We had few production clusters which over time ended up with incorrect entries in system.peers table. The entries pointed to nodes in another cluster. java driver connects to them, checks the cluster name and rejects such connections. However:
1. It does not close those connections thus leaking them
2. It keeps retrying the connections thus increasing the leaks
Over time, the client runs out of file descriptors and we have to restart the process.
You can recreate the issue by creating 3 node local cluster, injecting a reachable node from another cluster in system.peers of one node and throwing some heavy load. A test program that reproduces the issue is attached.
Error creating pool to /ip:9042
com.datastax.driver.core.ClusterNameMismatchException: /ip:9042 Host /ip:9042 reports cluster name 'xyz cluster' that doesn't match our cluster name 'dev3 dev3 cluster'. This host will be ignored.

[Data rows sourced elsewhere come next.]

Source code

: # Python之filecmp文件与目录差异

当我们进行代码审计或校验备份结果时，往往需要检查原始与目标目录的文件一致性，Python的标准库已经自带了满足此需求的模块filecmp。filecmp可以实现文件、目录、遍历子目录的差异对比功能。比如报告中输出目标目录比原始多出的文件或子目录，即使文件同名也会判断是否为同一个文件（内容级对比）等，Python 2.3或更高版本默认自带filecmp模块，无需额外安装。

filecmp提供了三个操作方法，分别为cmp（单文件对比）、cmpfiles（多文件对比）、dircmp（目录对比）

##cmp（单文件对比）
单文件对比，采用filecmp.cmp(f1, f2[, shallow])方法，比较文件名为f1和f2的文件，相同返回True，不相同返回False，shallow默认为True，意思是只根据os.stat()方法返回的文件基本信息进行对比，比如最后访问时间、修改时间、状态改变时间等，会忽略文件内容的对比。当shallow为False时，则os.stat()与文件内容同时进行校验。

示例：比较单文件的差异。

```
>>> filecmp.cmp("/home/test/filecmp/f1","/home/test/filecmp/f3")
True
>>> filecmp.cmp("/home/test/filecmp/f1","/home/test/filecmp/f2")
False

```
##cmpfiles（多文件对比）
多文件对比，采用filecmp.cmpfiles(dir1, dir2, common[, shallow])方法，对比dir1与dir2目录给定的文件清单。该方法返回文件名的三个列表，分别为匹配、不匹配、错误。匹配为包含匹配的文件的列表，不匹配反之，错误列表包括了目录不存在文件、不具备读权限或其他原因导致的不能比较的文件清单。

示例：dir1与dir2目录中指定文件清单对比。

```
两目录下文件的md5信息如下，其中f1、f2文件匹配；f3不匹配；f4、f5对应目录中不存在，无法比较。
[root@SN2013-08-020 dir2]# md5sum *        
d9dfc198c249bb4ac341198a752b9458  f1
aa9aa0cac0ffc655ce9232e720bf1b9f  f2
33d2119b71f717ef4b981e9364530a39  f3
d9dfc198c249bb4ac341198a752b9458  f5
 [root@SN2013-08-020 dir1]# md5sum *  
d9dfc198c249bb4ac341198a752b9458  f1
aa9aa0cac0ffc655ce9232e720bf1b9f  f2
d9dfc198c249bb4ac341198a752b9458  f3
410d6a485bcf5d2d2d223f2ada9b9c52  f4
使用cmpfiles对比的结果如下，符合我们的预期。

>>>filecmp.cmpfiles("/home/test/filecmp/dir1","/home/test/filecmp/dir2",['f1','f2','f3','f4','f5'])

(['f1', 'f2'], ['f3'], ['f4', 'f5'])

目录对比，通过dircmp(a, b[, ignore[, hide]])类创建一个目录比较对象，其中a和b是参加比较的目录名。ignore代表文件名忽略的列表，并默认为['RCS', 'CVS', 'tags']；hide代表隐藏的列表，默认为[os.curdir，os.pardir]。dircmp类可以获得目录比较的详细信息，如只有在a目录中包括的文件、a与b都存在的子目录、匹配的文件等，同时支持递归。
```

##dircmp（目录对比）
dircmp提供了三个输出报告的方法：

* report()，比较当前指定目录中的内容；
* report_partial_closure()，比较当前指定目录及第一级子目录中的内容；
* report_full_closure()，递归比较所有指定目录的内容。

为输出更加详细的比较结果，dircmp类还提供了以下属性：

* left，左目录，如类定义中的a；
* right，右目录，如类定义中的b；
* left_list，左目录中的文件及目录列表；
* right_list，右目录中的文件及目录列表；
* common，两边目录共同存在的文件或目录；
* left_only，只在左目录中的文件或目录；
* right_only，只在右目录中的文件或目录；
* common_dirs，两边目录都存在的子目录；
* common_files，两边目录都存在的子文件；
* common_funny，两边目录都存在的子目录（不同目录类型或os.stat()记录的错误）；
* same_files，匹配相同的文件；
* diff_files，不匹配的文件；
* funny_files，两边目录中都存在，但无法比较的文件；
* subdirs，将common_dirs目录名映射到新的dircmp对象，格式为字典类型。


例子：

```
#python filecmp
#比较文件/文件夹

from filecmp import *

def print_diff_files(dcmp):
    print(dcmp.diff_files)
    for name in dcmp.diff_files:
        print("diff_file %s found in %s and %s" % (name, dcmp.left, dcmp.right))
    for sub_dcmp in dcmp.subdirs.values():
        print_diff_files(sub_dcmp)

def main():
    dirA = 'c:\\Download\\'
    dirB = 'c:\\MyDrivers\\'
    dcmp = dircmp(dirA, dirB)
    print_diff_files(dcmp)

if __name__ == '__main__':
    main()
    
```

Here is how I introduce a reachable IP of the wrong cluster in the one of the nodes:
insert into system.peers (peer,rpc_address,data_center) values ('ip1','ip1','DEV');
Hi , thanks for providing clear steps on how to reproduce this. I was also able to reproduce it against 2.0.8:
(127.0.0.5 is a host from another cluster)
There was another issue discovered recently that has to do with leaking connections (). Just out of curiosity I applied the fix to that issue and retried the scenario. It looks like in this case the connection reattempts occurred, but the sockets were closed as they should be:
Also, it would be good to check and see if the leaking connections only apply to the host from another cluster, or all hosts that have had failed reconnections (as I saw in ). You can get to that by doing a 'lsof -pn <pid>' (remove 'n' if on OS X) or by using a profiler like yourkit.
While the sockets are being closed now with the fix, I wonder if the attempted reconnects should really happen? Also, i'm thinking the host should be cleared from the driver's cluster metadata as well. I can see the argument that perhaps the node is configured incorrectly and will eventually be updated, but that would require a node restart (I think) and then the system.peers table will be repopulated.
The driver should not attempt to reconnect. Investigating the issue.
This happens when the rogue peer row is already there before the driver starts.
Manager.init() marks the node UP but does not create a pool to it. The node will never be used for queries, but each time we create a session or run session.updateCreatedHosts (in onUp, onDown for another node), it will try to create its pool again.
Validated that connection is closed when connecting to a node with the wrong cluster name and that reconnections are not scheduled. IntegrationTests should_ignore_recommissioned_node_on_session_init() and should_ignore_node_that_does_not_support_protocol_version_on_session_init() added to RecommissionedNodeTest.